- [Assignment]:
Output the entries below so that they read exactly as they do now.

- [Recorded data]:

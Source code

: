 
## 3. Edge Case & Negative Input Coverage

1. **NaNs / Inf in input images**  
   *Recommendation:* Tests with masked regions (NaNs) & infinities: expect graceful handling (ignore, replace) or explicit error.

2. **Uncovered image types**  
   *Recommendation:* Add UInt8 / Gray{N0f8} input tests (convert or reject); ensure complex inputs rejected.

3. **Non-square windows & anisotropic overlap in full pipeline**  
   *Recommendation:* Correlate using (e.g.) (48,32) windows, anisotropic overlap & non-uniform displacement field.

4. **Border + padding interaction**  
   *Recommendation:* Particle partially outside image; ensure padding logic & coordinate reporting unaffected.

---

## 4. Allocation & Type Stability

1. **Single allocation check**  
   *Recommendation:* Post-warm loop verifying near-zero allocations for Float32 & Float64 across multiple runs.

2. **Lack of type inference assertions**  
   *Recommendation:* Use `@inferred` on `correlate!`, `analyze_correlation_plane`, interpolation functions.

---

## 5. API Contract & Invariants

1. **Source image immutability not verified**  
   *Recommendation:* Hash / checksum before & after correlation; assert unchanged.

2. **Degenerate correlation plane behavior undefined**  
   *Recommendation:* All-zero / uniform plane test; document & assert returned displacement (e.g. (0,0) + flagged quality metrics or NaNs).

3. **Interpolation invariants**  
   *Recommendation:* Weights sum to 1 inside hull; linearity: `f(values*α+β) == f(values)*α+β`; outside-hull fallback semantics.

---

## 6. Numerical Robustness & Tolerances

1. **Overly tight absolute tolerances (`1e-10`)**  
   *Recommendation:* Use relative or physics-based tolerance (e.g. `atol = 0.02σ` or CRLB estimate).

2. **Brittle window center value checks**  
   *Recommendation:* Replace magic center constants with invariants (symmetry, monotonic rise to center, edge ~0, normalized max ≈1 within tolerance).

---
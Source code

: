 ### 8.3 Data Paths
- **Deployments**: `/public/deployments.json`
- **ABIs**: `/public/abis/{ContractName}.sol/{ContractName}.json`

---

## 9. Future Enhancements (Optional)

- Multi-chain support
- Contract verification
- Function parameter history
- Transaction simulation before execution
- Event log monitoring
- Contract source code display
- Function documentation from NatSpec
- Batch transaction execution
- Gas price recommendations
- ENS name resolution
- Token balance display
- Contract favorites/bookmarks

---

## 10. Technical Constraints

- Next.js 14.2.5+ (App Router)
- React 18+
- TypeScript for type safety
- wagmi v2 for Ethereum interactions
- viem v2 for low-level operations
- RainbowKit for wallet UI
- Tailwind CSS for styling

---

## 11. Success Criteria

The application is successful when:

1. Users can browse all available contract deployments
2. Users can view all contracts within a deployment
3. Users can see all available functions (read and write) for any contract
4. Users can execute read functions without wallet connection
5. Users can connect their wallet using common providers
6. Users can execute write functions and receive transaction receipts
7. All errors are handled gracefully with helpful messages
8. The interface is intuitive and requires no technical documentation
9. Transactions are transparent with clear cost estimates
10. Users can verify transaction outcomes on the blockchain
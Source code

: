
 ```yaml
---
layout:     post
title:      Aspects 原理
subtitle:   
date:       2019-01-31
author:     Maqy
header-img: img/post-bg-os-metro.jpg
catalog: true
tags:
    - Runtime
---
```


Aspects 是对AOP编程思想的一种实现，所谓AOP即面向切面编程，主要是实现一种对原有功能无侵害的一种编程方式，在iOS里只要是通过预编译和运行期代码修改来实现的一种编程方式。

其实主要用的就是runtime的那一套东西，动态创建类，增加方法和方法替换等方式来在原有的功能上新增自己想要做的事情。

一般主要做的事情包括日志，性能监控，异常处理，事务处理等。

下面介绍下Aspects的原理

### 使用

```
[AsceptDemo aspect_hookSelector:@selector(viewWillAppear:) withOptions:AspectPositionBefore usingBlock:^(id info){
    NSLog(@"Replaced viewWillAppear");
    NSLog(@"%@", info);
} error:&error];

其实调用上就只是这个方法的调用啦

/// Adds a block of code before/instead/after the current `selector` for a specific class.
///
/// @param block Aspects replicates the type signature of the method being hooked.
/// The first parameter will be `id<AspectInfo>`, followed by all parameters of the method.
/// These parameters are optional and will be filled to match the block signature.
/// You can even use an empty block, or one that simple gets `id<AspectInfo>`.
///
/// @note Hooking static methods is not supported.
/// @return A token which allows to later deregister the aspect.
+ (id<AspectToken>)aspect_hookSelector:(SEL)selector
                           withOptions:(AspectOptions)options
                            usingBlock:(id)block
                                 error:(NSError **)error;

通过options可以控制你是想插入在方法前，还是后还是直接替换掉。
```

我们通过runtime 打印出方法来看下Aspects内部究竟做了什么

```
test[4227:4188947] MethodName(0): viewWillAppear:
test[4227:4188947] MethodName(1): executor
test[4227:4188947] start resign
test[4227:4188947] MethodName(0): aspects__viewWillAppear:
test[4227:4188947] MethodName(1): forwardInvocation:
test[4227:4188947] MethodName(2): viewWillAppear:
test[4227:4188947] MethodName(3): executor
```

- [Result]:
Source code

: 
## 3. Edge Case & Negative Input Coverage

1. **NaNs / Inf in input images**  
   *Recommendation:* Tests with masked regions (NaNs) & infinities: expect graceful handling (ignore, replace) or explicit error.

2. **Uncovered image types**  
   *Recommendation:* Add UInt8 / Gray{N0f8} input tests (convert or reject); ensure complex inputs rejected.

3. **Non-square windows & anisotropic overlap in full pipeline**  
   *Recommendation:* Correlate using (e.g.) (48,32) windows, anisotropic overlap & non-uniform displacement field.

4. **Border + padding interaction**  
   *Recommendation:* Particle partially outside image; ensure padding logic & coordinate reporting unaffected.

---

## 4. Allocation & Type Stability

1. **Single allocation check**  
   *Recommendation:* Post-warm loop verifying near-zero allocations for Float32 & Float64 across multiple runs.

2. **Lack of type inference assertions**  
   *Recommendation:* Use `@inferred` on `correlate!`, `analyze_correlation_plane`, interpolation functions.

---

## 5. API Contract & Invariants

1. **Source image immutability not verified**  
   *Recommendation:* Hash / checksum before & after correlation; assert unchanged.

2. **Degenerate correlation plane behavior undefined**  
   *Recommendation:* All-zero / uniform plane test; document & assert returned displacement (e.g. (0,0) + flagged quality metrics or NaNs).

3. **Interpolation invariants**  
   *Recommendation:* Weights sum to 1 inside hull; linearity: `f(values*α+β) == f(values)*α+β`; outside-hull fallback semantics.

---

## 6. Numerical Robustness & Tolerances

1. **Overly tight absolute tolerances (`1e-10`)**  
   *Recommendation:* Use relative or physics-based tolerance (e.g. `atol = 0.02σ` or CRLB estimate).

2. **Brittle window center value checks**  
   *Recommendation:* Replace magic center constants with invariants (symmetry, monotonic rise to center, edge ~0, normalized max ≈1 within tolerance).

---
Source code

: ### 8.3 Data Paths
- **Deployments**: `/public/deployments.json`
- **ABIs**: `/public/abis/{ContractName}.sol/{ContractName}.json`

---

## 9. Future Enhancements (Optional)

- Multi-chain support
- Contract verification
- Function parameter history
- Transaction simulation before execution
- Event log monitoring
- Contract source code display
- Function documentation from NatSpec
- Batch transaction execution
- Gas price recommendations
- ENS name resolution
- Token balance display
- Contract favorites/bookmarks

---

## 10. Technical Constraints

- Next.js 14.2.5+ (App Router)
- React 18+
- TypeScript for type safety
- wagmi v2 for Ethereum interactions
- viem v2 for low-level operations
- RainbowKit for wallet UI
- Tailwind CSS for styling

---

## 11. Success Criteria

The application is successful when:

1. Users can browse all available contract deployments
2. Users can view all contracts within a deployment
3. Users can see all available functions (read and write) for any contract
4. Users can execute read functions without wallet connection
5. Users can connect their wallet using common providers
6. Users can execute write functions and receive transaction receipts
7. All errors are handled gracefully with helpful messages
8. The interface is intuitive and requires no technical documentation
9. Transactions are transparent with clear cost estimates
10. Users can verify transaction outcomes on the blockchain
Source code

:
 ```yaml
---
layout:     post
title:      Aspects 原理
subtitle:   
date:       2019-01-31
author:     Maqy
header-img: img/post-bg-os-metro.jpg
catalog: true
tags:
    - Runtime
---
```


Aspects 是对AOP编程思想的一种实现，所谓AOP即面向切面编程，主要是实现一种对原有功能无侵害的一种编程方式，在iOS里只要是通过预编译和运行期代码修改来实现的一种编程方式。

其实主要用的就是runtime的那一套东西，动态创建类，增加方法和方法替换等方式来在原有的功能上新增自己想要做的事情。

一般主要做的事情包括日志，性能监控，异常处理，事务处理等。

下面介绍下Aspects的原理

### 使用

```
[AsceptDemo aspect_hookSelector:@selector(viewWillAppear:) withOptions:AspectPositionBefore usingBlock:^(id info){
    NSLog(@"Replaced viewWillAppear");
    NSLog(@"%@", info);
} error:&error];

其实调用上就只是这个方法的调用啦

/// Adds a block of code before/instead/after the current `selector` for a specific class.
///
/// @param block Aspects replicates the type signature of the method being hooked.
/// The first parameter will be `id<AspectInfo>`, followed by all parameters of the method.
/// These parameters are optional and will be filled to match the block signature.
/// You can even use an empty block, or one that simple gets `id<AspectInfo>`.
///
/// @note Hooking static methods is not supported.
/// @return A token which allows to later deregister the aspect.
+ (id<AspectToken>)aspect_hookSelector:(SEL)selector
                           withOptions:(AspectOptions)options
                            usingBlock:(id)block
                                 error:(NSError **)error;

通过options可以控制你是想插入在方法前，还是后还是直接替换掉。
```

我们通过runtime 打印出方法来看下Aspects内部究竟做了什么

```
test[4227:4188947] MethodName(0): viewWillAppear:
test[4227:4188947] MethodName(1): executor
test[4227:4188947] start resign
test[4227:4188947] MethodName(0): aspects__viewWillAppear:
test[4227:4188947] MethodName(1): forwardInvocation:
test[4227:4188947] MethodName(2): viewWillAppear:
test[4227:4188947] MethodName(3): executor
```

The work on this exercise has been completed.